What started out as a simple journaling of daily events for UW School of Nursing Dean Emeritus Sue Hegyvary has led to her first chapbook of poetry. The former dean has written and published a collection of poems, titled Fire Season, set to hit bookshelves later this month. Chronicling her family’s experiences as landowners in Eastern Washington, Hegyvary compiled the book over the course of several years at her cabin.



“Being at the cabin and out in the woods is elating for me,” Hegyvary said. “Sometimes it’s simply fun, sometimes it’s work, sometimes it’s emotional or even spiritual.”


After moving to Seattle from Chicago to join the School of Nursing as dean in 1986, Hegyvary and her family were drawn to Eastern Washington as a place to rejuvenate in the gray months of Seattle’s winter.


“We wanted a ‘retreat’ and I wanted it to have good light and four seasons,” she said. “We looked for two years for land within two hours of Seattle, and the minute we walked on it, we said ‘this is it.'”


While exploring life as a landowner on the eastern side of the Cascade Mountains, Hegyvary became interested in understanding forest management and the impact that forest fires were having on the environment around them. Interviews and conversations with faculty from the UW’s College of Forest Resources, firefighters and staff at the state Department of Natural Resources and the U.S. Forest Service gave Hegyvary and her family a deeper understanding of how to be responsible land owners and visitors in an area susceptible to the destruction of forest fires.


“We had no concept of forest management going into our experience,” she said. “You cannot buy a forest and simply let it be or you’ll lose it. There was a time when one could leave forest management to ‘mother nature,’ but let me tell you, she’s one tough mother.”


Hegyvary led the School of Nursing for twelve years as dean, from 1986 to 1998, when she stepped down after a serious car accident. She continues to teach courses in research methods and international health, both in nursing and global health. Although she did some creative writing as dean, she became especially interested in pursuing writing after returning to the faculty. She completed a certificate program in creative writing at Bellevue College in 2006, where she started work on her first novel, which tells the tale of an urban family’s experiences owning a cabin in the woods.

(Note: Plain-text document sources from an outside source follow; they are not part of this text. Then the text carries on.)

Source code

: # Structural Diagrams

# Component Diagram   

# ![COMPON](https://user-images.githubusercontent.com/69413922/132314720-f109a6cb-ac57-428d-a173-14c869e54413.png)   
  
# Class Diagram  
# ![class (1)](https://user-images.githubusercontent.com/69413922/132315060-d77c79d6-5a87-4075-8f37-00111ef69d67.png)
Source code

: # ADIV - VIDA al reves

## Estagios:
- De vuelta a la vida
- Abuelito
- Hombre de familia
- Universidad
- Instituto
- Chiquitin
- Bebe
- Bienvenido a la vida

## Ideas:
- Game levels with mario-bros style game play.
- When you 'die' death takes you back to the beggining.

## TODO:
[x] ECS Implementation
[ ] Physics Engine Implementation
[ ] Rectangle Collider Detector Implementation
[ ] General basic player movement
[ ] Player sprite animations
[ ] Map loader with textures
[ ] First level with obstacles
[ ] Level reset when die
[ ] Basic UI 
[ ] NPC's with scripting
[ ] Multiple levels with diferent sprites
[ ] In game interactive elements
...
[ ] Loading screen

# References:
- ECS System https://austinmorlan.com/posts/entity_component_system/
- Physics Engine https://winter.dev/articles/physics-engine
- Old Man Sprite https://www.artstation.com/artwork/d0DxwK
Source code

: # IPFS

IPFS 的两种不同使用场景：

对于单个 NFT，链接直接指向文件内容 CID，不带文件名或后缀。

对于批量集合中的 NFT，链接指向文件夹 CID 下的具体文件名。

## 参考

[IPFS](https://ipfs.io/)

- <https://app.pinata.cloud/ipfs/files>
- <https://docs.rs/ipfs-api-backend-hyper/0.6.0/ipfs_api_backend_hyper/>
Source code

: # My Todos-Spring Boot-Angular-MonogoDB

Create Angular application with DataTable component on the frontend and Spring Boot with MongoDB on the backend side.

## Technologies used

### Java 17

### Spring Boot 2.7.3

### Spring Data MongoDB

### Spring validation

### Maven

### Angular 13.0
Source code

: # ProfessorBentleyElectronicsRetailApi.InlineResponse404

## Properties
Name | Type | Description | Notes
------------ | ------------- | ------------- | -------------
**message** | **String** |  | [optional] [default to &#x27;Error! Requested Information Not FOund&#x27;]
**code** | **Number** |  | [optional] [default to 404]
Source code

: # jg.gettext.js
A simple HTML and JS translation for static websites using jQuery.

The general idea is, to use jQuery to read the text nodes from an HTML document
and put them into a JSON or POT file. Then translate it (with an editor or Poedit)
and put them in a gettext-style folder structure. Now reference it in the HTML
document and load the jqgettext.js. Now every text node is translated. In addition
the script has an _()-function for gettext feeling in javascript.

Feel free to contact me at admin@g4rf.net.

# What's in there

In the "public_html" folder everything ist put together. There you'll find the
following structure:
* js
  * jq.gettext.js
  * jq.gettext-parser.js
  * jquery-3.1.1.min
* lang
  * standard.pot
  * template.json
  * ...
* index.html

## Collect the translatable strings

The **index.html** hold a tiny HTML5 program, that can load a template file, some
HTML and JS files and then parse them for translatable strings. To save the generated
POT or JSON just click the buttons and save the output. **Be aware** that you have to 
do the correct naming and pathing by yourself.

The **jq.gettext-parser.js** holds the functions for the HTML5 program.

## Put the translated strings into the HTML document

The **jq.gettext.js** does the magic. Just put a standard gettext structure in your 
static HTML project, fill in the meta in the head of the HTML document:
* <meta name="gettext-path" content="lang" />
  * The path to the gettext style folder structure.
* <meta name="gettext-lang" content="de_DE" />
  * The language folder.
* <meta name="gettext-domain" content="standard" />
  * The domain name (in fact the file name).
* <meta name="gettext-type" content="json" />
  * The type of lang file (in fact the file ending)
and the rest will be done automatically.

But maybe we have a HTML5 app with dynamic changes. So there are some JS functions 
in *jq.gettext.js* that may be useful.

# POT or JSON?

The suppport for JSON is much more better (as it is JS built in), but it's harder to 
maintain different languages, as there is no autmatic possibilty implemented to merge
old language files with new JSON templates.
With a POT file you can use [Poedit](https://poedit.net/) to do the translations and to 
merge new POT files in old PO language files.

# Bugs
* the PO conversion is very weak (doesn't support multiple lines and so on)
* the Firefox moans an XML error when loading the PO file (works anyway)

“My favorite part of the writing process is hatching an idea and putting words to it. I like finding a particular turn of phrase. I like writing in first person so readers can get inside the protagonists’ head and emotions,” said Hegyvary. “And, I love acceptance letters!”


While some would think that the challenges of being a land owner and being a faculty member are far from similar, Hegyvary thinks that there are ties that connect the many different aspects of her life. In a meeting with a forestry consultant, her family realized that you have to pay attention to both the individual trees and the health of an entire stand and ecosystem.


“The ah-ha was realizing a similarity between forests and the human populations,” said Hegyvary. “For all types of populations, we have to see both the forests and the trees.”


Hegyvary’s experiences as dean and as a faculty member at the UW have been especially important to her, as she continues to teach part time and mentor junior faculty in her department. While she has enjoyed both roles, she especially enjoys working with students and other faculty members.


“I like being creative, seeing the light come on in students’ eyes when they ace their thesis proposals,” she said. “I enjoy consulting with other faculty on their work and seeing them achieve major milestones. I’ve greatly appreciated having such great colleagues and friends.”


Hegyvary’s published creative writing has also included a poem “The Researcher,” published in a nursing magazine, a story in two editions of Chicken Soup for the Soul, and a chapter from her novel in progress, Cabin in the Woods, published in an anthology called New Voices 9.